Alex Jones is the godfather of the modern conspiracy theory subculture, rising to prominence by leveraging online video sharing platforms before most people even recognized their value. He took what was once the realm of obscure books, poorly made websites and local patriot groups, and ranted and publicity stunted his way in to the minds of a new generation of ‘truth seekers’, painting himself and his audience as the underdogs fighting against the lying mainstream establishment.
Yet for all the ‘truth’ Alex Jones gets out to the public and for all the people he ‘wakes up’ with his 80s pro wrestling style delivery … sometimes (in fact a lot of the time) he just makes shit up! Then tries to sell you a water filter.
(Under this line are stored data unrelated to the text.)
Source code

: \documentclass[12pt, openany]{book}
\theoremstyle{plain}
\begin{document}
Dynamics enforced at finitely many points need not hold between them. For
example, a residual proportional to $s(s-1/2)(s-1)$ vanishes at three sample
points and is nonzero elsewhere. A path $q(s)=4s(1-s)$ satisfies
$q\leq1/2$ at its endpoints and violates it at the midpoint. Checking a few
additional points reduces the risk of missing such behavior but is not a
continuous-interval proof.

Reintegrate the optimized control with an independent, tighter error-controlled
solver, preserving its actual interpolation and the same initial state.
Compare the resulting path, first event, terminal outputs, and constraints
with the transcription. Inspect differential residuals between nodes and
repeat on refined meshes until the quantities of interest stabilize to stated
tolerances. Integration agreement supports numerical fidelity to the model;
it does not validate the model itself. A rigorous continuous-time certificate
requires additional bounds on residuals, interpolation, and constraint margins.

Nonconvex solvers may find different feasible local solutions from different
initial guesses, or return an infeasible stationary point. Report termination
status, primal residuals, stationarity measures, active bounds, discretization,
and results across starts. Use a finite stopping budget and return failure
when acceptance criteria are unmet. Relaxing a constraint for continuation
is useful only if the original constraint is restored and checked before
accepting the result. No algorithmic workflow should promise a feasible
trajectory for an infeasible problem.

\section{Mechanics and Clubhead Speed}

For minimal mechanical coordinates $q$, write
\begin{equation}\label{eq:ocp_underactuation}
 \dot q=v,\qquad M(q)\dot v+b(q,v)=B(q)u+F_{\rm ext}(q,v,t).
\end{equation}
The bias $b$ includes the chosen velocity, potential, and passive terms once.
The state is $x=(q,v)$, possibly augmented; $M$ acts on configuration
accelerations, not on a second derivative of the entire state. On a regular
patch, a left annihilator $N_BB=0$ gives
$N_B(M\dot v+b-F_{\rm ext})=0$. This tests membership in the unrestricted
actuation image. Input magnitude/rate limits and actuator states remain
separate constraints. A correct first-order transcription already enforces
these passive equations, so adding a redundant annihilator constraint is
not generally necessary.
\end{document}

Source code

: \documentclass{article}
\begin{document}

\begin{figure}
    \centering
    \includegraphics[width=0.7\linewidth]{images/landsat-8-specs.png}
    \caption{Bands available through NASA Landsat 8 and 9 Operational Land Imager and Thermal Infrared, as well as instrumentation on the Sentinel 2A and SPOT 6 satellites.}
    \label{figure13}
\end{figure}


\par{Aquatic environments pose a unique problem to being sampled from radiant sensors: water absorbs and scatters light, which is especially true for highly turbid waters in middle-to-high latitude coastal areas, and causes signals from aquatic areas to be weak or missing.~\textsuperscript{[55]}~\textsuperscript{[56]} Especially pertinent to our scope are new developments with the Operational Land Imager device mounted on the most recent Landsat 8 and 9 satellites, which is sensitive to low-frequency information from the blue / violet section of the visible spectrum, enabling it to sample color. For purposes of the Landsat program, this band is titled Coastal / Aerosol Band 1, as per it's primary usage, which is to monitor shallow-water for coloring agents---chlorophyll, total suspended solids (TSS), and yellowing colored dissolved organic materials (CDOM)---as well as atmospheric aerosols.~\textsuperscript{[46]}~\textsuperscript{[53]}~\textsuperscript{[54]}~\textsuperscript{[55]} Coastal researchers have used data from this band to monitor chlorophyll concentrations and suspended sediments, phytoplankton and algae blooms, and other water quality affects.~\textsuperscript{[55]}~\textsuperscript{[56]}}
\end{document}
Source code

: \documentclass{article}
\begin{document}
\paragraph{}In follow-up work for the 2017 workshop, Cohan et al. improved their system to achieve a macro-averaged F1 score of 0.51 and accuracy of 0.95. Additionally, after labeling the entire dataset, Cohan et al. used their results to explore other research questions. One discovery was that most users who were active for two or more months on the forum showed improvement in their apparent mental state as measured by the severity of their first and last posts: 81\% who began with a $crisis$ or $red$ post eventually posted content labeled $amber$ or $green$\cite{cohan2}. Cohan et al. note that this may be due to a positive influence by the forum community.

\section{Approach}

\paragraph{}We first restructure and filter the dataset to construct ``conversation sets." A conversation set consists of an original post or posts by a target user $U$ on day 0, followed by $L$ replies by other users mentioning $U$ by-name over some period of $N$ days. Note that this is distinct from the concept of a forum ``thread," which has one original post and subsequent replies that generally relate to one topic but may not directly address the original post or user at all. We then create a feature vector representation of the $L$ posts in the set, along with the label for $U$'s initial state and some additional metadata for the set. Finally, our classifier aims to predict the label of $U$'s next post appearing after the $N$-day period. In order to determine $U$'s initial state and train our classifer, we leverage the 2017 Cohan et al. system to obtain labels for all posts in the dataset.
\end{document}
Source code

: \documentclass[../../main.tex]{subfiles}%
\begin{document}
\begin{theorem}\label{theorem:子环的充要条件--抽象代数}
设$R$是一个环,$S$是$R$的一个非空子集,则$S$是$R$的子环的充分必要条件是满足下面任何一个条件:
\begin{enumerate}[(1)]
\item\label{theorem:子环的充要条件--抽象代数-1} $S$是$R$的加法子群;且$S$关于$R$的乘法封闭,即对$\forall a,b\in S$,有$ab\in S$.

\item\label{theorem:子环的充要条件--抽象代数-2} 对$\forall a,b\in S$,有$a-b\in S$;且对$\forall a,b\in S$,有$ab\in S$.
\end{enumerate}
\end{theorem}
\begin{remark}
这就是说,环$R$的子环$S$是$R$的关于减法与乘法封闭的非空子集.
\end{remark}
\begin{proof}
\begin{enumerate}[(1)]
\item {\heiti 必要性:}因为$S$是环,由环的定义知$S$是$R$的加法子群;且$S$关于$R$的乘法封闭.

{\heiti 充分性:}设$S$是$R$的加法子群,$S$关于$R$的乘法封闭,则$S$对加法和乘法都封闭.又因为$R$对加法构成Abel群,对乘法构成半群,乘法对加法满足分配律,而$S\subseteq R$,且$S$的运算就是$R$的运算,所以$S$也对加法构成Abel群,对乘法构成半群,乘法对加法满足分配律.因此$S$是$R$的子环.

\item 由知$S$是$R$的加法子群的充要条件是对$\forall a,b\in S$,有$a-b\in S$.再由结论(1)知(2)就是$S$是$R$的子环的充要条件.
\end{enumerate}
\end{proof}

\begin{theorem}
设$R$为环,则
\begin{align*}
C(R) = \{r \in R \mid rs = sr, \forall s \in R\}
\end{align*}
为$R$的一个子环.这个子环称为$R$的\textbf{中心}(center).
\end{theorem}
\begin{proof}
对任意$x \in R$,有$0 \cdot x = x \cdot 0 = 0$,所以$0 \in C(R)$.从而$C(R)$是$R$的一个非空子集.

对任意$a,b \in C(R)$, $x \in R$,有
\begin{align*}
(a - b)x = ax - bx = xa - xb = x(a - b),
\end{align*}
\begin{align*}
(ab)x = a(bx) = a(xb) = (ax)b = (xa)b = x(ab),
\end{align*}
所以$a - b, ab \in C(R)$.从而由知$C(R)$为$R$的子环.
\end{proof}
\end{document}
Here are 8 times Bill Hicks, Eric Cartman, Alex Jones completely misled his audience …
8) The Y2K Incident
Jones has managed to live this one down because it happened before his upswing in popularity and most of the clips have disappeared down the memory hole. However at the turn of the Millennium when the mainstream media were losing their head over the Y2K bug – which was supposed to wipe out computers that couldn’t process the date correctly – a 25 year old Alex Jones decided to add to the hysteria by telling his listeners that the whole of western society was collapsing.
“Cash machines are failing in Britain and now other European countries. They’re finding large amounts of explosives in France … We’re seeing the New World Order really come out in full force. More wars than the past 50 years are going on right now!”
According to Jones a Pennsylvania nuclear plant that had experienced an insulator failure (a relatively common and minor issue) was being shut down because of Y2K. The Military were rolling in to Austin, Texas to quell rioters and troublemakers who were to be locked in the airport, FEMA were on the verge of taking over all AM and FM radio stations, and Russia was threatening nuclear war!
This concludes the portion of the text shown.